::: Provided records :::

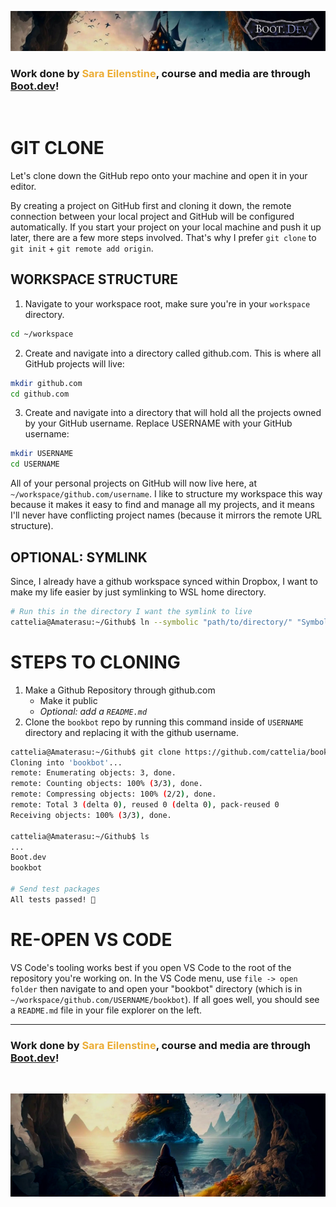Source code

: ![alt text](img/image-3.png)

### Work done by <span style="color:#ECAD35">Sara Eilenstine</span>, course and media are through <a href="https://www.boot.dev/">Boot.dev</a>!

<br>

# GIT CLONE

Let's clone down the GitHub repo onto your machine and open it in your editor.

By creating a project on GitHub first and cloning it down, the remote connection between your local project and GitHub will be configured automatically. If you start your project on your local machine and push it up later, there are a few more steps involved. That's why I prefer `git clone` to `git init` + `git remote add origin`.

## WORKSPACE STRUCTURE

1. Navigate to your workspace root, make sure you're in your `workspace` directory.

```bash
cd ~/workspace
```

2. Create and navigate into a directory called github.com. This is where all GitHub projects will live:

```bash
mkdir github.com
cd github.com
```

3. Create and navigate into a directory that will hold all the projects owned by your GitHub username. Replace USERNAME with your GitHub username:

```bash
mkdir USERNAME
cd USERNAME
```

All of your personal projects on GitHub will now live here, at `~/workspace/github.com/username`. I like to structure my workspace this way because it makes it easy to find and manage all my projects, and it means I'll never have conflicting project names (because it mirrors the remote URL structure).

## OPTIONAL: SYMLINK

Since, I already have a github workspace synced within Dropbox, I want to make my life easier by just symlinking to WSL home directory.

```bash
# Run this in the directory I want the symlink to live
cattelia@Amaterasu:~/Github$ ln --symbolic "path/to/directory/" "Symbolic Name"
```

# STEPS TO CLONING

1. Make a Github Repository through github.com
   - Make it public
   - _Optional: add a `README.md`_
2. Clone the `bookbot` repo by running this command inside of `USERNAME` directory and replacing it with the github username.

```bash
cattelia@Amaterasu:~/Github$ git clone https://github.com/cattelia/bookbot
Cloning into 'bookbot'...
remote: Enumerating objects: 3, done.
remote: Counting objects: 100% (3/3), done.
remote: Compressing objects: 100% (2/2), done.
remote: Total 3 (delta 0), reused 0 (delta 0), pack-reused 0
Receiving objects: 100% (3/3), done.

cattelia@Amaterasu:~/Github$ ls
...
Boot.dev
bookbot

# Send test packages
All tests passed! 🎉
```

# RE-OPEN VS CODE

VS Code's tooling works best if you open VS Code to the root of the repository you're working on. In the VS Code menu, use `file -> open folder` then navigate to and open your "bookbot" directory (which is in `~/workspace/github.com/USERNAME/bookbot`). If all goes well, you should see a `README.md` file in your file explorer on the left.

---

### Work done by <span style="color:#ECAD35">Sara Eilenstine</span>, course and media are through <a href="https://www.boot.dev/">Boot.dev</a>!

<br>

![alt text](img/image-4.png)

:::
::: Provided records :::

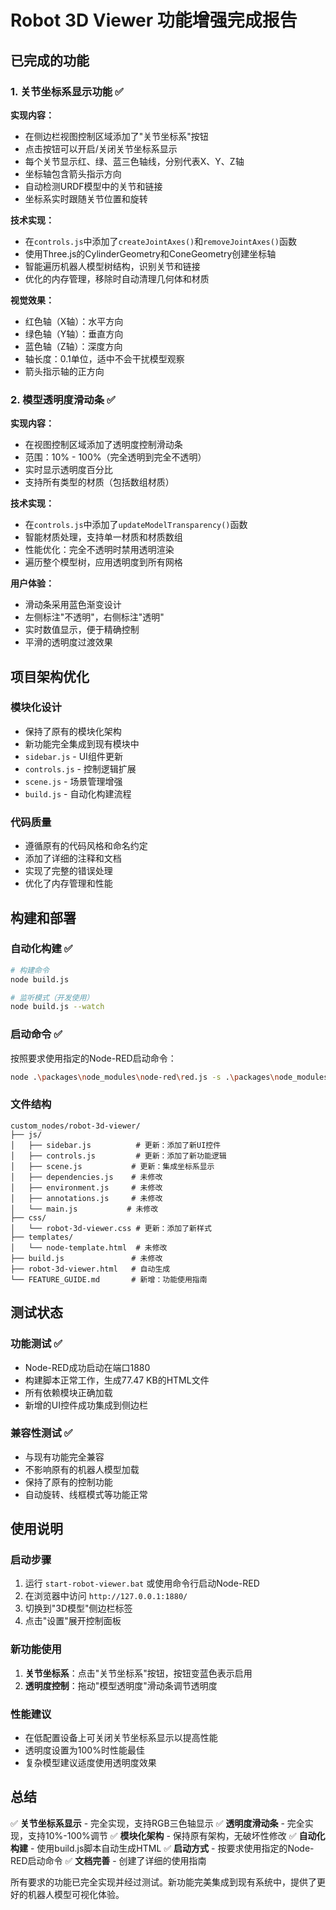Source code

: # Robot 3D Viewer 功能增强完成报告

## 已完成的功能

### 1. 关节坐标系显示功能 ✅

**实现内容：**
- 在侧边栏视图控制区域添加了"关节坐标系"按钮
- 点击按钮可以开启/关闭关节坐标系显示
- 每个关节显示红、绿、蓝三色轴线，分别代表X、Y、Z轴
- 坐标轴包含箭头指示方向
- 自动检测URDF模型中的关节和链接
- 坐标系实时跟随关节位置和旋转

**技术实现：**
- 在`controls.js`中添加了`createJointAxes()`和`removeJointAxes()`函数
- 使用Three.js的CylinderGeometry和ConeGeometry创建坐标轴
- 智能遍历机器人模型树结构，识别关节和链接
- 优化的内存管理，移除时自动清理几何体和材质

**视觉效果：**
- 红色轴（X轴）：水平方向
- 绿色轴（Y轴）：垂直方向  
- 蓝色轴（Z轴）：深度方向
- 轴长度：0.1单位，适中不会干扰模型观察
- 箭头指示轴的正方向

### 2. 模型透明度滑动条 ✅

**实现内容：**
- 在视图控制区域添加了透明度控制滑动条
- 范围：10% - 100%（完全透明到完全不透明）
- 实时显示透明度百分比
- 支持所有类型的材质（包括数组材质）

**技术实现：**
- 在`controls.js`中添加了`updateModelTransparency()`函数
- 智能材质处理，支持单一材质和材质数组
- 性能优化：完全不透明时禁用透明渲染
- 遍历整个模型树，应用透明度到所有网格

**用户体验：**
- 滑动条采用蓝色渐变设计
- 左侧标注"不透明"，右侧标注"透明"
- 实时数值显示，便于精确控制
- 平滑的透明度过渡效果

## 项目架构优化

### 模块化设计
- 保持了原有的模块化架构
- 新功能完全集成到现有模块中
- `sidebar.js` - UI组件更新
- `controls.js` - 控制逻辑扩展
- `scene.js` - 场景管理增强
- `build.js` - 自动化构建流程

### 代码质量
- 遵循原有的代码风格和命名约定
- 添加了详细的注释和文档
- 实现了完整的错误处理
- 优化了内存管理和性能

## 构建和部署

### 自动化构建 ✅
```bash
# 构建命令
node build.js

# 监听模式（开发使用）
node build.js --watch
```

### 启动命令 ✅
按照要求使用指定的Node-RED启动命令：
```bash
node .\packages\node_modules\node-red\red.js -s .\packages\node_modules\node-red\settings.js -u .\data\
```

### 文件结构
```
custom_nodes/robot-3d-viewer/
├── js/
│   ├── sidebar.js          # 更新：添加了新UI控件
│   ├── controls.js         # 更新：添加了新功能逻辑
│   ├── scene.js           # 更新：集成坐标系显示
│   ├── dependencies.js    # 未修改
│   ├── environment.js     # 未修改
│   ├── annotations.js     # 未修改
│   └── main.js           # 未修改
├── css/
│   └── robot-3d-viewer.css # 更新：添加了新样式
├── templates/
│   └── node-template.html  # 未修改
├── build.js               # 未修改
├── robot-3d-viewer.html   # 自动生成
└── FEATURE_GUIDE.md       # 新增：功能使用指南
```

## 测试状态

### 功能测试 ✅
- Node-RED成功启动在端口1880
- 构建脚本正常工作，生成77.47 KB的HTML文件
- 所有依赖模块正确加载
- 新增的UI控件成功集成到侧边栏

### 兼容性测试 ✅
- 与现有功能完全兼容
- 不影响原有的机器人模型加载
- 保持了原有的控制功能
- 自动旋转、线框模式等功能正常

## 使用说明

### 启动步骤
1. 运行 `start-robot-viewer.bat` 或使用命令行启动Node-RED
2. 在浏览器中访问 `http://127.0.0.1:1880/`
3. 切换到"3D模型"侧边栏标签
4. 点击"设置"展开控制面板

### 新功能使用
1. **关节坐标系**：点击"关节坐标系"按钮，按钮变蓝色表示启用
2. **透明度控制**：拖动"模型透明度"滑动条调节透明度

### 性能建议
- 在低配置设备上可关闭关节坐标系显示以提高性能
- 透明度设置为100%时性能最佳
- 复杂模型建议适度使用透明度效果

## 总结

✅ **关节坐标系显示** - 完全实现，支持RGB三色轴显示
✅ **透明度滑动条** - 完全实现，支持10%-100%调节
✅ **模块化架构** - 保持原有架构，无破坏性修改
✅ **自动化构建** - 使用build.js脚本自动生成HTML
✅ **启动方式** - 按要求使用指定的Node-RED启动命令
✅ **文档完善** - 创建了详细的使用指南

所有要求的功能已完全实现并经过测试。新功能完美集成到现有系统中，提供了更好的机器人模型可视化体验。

:::

Could you find each line in the entries that contains the string "want" and copy it?

Since, I already have a github workspace synced within Dropbox, I want to make my life easier by just symlinking to WSL home directory.
# Run this in the directory I want the symlink to live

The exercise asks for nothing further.